Carrot, corn, beans. We all know them. Vegetables that we eat a lot and cannot be missed in our daily life. We need vegetables and although they are healthy, some vegetables are very boring. Experimenting sometimes leads to very tasty creations. Below are some recipes for these vegetables ?? carrot, corn and beans ?? to eat them in a different way.
Sweet carrots
Carrot you can eat mourning and cooked. Many people cook the carrot by putting it in water, adding a scoop of sugar, and allowing it to cook. But why not a middle ground of sweet, crunchy carrots?
Ingredients
- A bunch of fresh carrots
- Honey
- Ginger syrup
- Fresh thyme
- Fresh rosemary
Preparation
- Cut the leaves and the ends of the root and clean them
- Rinse them and, if they are very long, cut them in half
- Put a pan on the fire with a good non-stick coating and add the carrots
- Add a generous amount of honey (at least enough that any wrestler can bathe in honey)
- Add a generous splash of ginger syrup
- Drizzle the carrots with fresh thyme and rosemary
- Let it simmer until the carrots are al dente (this depends on the thickness and quantity of the carrots, but if you can easily pierce them with a fork, they are best ?? approx. 5 – 10 minutes
- Spoon the sausages on the plate and sprinkle with some extra spices if necessary
Tip
This dish is delicious with mashed potatoes made with crème fresh and parsley or try plain noodles stir-fried in soy sauce and sweet chilli sauce.
Corn with pesto
Corn is very tasty and refreshing. It goes with almost any recipe and has a unique taste. Here is a corn recipe that is less well known.
Ingredients
- Canned corn or corn on the cob
- 1 jar of green pesto
- 1 tomato (canned corn)
- Paprika powder
- Olive oil
Preparation
- Heat a pan with olive oil
- With canned corn: let the corn drain and let it be al dente in the pan
- For corn on the cob: put the corn in the pan and fry it all around so that it turns golden yellow
- Add half a jar of pesto
- For canned corn: stir together the corn and pesto and sprinkle with paprika
- For corn on the cob: roll the cobs in the pesto and sprinkle all over with paprika
- For canned corn: slice the tomato and add it to the corn
- Let it boil gently (max. 5 min) so that the corn remains crispy
Tip
This corn is delicious with pasta (tagliatelle or spaghetti).
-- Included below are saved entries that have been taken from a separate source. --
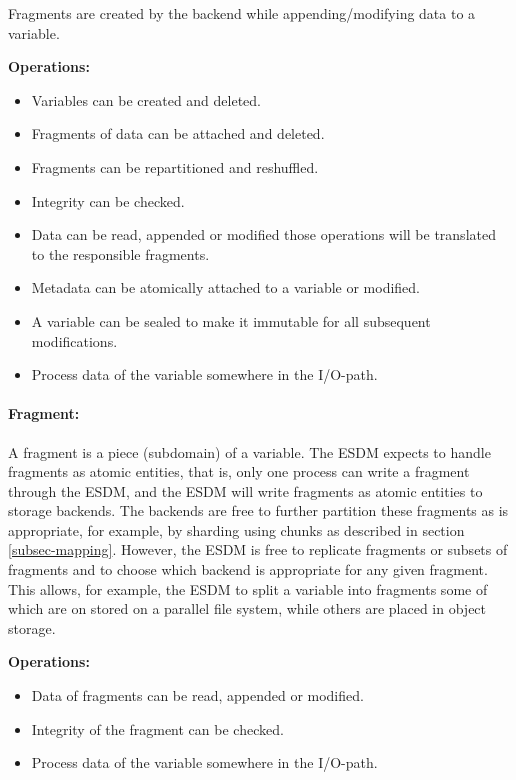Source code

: Fragments are created by the backend while appending/modifying data to a variable.

\textbf{Operations:}
\begin{itemize}
	\item Variables can be created and deleted.
	\item Fragments of data can be attached and deleted.
	\item Fragments can be repartitioned and reshuffled.
	\item Integrity can be checked.
	\item Data can be read, appended or modified those operations will be translated to the responsible fragments.
	\item Metadata can be atomically attached to a variable or modified.
	\item A variable can be sealed to make it immutable for all subsequent modifications.
	\item Process data of the variable somewhere in the I/O-path.
\end{itemize}

\paragraph{Fragment:}  A fragment is a piece (subdomain) of a variable. The ESDM expects to handle fragments as atomic entities, that is, only one process can write  a fragment through the ESDM, and the ESDM will write fragments as atomic entities to storage backends.
The backends are free to further partition these fragments as is appropriate, for example, by sharding using chunks as described in section \ref{subsec-mapping}.
However, the ESDM is free to replicate fragments or subsets of fragments and to choose which backend is appropriate for any given fragment.
This allows, for example, the ESDM to split a variable into fragments some of which are on stored on a parallel file system, while others are placed in object storage.

\textbf{Operations:}
\begin{itemize}
	\item Data of fragments can be read, appended or modified.
	\item Integrity of the fragment can be checked.
	\item Process data of the variable somewhere in the I/O-path.
\end{itemize}

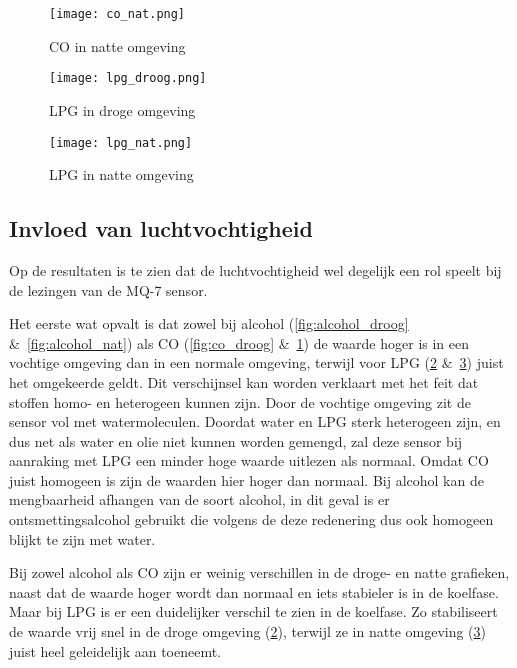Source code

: \begin{figure}[h!]
    \texttt{[image: co\_nat.png]}
    \caption[CO in natte omgeving]{CO in natte omgeving}
    \label{fig:co_nat}
\end{figure}

\begin{figure}[h!]
    \texttt{[image: lpg\_droog.png]}
    \caption[LPG in droge omgeving]{LPG in droge omgeving}
    \label{fig:lpg_droog}
\end{figure}

\begin{figure}[h!]
    \texttt{[image: lpg\_nat.png]}
    \caption[LPG in natte omgeving]{LPG in natte omgeving}
    \label{fig:lpg_nat}
\end{figure}


\clearpage
\subsection{Invloed van luchtvochtigheid}
\label{subsec:invloed_hum}

Op de resultaten is te zien dat de luchtvochtigheid wel degelijk een rol speelt bij de lezingen van de MQ-7 sensor. 

Het eerste wat opvalt is dat zowel bij alcohol (\ref{fig:alcohol_droog} \&~\ref{fig:alcohol_nat}) als CO (\ref{fig:co_droog} \&~\ref{fig:co_nat}) de waarde hoger is in een vochtige omgeving dan in een normale omgeving, terwijl voor LPG (\ref{fig:lpg_droog} \&~\ref{fig:lpg_nat}) juist het omgekeerde geldt. Dit verschijnsel kan worden verklaart met het feit dat stoffen homo- en heterogeen kunnen zijn.
Door de vochtige omgeving zit de sensor vol met watermoleculen. Doordat water en LPG sterk heterogeen zijn, en dus net als water en olie niet kunnen worden gemengd, zal deze sensor bij aanraking met LPG een minder hoge waarde uitlezen als normaal. Omdat CO juist homogeen is zijn de waarden hier hoger dan normaal. Bij alcohol kan de mengbaarheid afhangen van de soort alcohol, in dit geval is er ontsmettingsalcohol gebruikt die volgens de deze redenering dus ook homogeen blijkt te zijn met water.

Bij zowel alcohol als CO zijn er weinig verschillen in de droge- en natte grafieken, naast dat de waarde hoger wordt dan normaal en iets stabieler is in de koelfase. Maar bij LPG is er een duidelijker verschil te zien in de koelfase. Zo stabiliseert de waarde vrij snel in de droge omgeving (\ref{fig:lpg_droog}), terwijl ze in natte omgeving (\ref{fig:lpg_nat}) juist heel geleidelijk aan toeneemt.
Leave the pasta pure, so only add a little bit of leftover pesto from the pan and possibly some garlic with butter or cheese.
Beans with egg
Green beans, for sale fresh or from a jar. These beans are best when fresh, but why boil in water when it is just as delicious when you do something else with it.
Ingredients
- 250 grams of fresh beans
- Protein from 2 eggs
- Chives
- 1 clove of garlic
- Olive oil
Necessities
Wok
Prepare
- Wash the beans and cut the ends off (leave the beans whole as much as possible)
- Briefly fry the beans in olive oil over high heat
- Beat the egg whites and add chives
- Crush the garlic and chop it as finely as possible
- Add the garlic to the egg white
- Remove the wok from the heat and drain the beans
- Take a frying pan with a good non-stick coating and let it heat up
- Place the beans in the pan and add the egg white mixture
- Make sure the heat is low and the egg white slowly adheres to the beans, gently stir the beans through the egg white
Tip
With this dish it is just as delicious to eat both potato and rice. If you opt for the rice, then take risotto cooked in beef stock with beef cubes.